CSS 2.2 What is the fate of a headache?

Source: Internet
Author: User
Css

HTML 5 has recently been a big, contentious debate, and now comes a CSS 2.2

Indeed, CSS 3 is too long to drag ... Andy Budd that it is slow to finalize because can chew (there are 40 modules), the WEB changes more and more quickly, the things that have been fixed over a period of time to find and need to modify, so how to change also can not finish, when is an end. Always want to make their own perfect, always want to think about all the future of the situation, the result ignores the current real urgent problem, this is the most current version of CSS 3, the biggest obstacle. So Andy proposes to add some of the urgent content in CSS 3, or content that meets some common needs, to CSS 2.1, and upgrade to CSS 2.2 to facilitate the introduction of a new CSS version.
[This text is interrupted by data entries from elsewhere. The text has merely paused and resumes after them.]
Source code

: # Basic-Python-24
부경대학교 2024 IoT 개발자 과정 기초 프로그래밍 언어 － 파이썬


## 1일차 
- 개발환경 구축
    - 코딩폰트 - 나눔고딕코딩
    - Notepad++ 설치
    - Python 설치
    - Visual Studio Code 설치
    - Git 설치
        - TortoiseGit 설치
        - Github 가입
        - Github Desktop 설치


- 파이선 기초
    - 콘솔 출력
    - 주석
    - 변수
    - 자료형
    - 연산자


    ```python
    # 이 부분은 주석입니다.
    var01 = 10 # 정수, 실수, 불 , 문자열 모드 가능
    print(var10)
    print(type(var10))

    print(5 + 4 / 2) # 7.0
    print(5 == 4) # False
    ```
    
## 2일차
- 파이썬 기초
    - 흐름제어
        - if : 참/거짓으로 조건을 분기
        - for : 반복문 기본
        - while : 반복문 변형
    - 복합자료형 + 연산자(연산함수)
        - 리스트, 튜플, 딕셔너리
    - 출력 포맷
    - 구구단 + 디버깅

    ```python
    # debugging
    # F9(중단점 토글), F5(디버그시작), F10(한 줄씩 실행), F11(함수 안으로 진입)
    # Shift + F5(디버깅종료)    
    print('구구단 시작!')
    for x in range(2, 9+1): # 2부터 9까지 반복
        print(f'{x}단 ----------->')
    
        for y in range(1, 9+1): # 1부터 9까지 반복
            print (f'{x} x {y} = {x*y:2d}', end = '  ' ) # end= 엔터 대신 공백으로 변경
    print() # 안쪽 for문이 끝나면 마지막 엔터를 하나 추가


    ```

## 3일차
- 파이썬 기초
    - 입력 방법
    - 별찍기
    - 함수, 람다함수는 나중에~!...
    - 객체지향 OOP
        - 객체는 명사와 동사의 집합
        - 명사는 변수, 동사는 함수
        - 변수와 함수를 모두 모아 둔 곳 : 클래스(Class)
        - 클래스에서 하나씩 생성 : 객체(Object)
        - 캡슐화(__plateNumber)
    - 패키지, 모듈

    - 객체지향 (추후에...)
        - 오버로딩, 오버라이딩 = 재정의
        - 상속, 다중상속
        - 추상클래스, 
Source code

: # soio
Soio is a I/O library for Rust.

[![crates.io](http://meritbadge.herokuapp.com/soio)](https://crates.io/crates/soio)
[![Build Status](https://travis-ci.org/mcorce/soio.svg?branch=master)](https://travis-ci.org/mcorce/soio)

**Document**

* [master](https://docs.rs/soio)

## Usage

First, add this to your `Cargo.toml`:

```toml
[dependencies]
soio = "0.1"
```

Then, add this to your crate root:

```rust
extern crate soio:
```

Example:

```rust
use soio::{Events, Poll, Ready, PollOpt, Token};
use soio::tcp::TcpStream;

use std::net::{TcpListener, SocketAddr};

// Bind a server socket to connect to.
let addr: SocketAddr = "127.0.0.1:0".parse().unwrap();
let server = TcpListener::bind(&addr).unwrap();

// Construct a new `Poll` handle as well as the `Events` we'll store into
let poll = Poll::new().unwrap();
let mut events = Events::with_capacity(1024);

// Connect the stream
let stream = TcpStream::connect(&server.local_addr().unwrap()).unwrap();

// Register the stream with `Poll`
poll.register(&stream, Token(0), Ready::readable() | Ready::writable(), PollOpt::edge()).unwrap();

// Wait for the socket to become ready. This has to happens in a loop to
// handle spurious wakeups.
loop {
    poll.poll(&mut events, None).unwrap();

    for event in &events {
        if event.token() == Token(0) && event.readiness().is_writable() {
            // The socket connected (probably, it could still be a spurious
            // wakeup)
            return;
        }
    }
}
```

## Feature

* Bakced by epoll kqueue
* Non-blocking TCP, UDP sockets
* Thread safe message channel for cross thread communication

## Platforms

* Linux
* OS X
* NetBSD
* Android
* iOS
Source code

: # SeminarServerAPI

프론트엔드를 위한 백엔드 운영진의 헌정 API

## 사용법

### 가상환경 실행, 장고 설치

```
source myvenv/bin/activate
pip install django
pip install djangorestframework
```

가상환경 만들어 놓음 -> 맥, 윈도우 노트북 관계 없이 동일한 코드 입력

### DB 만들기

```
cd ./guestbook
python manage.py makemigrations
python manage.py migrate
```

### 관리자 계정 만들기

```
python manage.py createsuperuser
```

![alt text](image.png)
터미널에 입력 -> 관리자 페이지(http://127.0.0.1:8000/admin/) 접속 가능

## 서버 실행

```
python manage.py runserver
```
However, personal feeling, this does not have the cooperation of the browser manufacturer, even if the Internet set a CSS 2.2 to come out and how? Mozilla and Opera can be optimistic, but what about IE? What about IE, which accounts for the largest market share in browsers? And do not say the share of IE7 is still very little, is still in the plan of IE 8 The current goal is only to improve the support of CSS 2.1! CSS 2.2 comes out who can guarantee that its fate is not as miserable as 2.1?

The early pace of CSS development was pretty impressive. The proposed by Hakon Lie in OCT 1994, CSS1 became one of the the the "the" of the The "the", recommendations in DEC 1996. Nipping at its heals, CSS2 became a official recommendation in/May 1998, just months. By June 1999 the "3 draft modules of CSS3 had been published, and in their ground breaking book published that same y Ear, Bert Bos and Hakon Lie postulated, CSS3 would arrive sometime in late 1999.

Over 7 years later, and we ' re still waiting. This begs the question, what went wrong?

For a recent conference, I decided to do a talk on CSS3. While researching all the "cool CSS3 features modern browsers support, I became intrigued why things were taking so long." I started reading up on the consortium, how it is structured, how to became a and exactly who is on the CSS working GRO Up. I started speaking to existing members and invited experts, reading blogs posts from critics and people who had resigned, a nd looking at every bit of public information I could find.

Organisations pay thousands of the dollars to join the "the", and in "return" to "set" agenda on forthcoming Technologi Es. While most of the "companies involved are eager to shape" future of the Internet in a positive direction, they all have Their own agendas. Some obviously want to build better browsers, while others are worried about backwards compatibility and engineering PROBL Ems. Some organisations have a vested interest in technologies as SVG, while such others more are with concerned the We b up to different platforms like mobile phones and TV. By paying to is a member of the "the", companies are able to get some of the brightest minds in the industry on the Issues important to their business, and who can blame them?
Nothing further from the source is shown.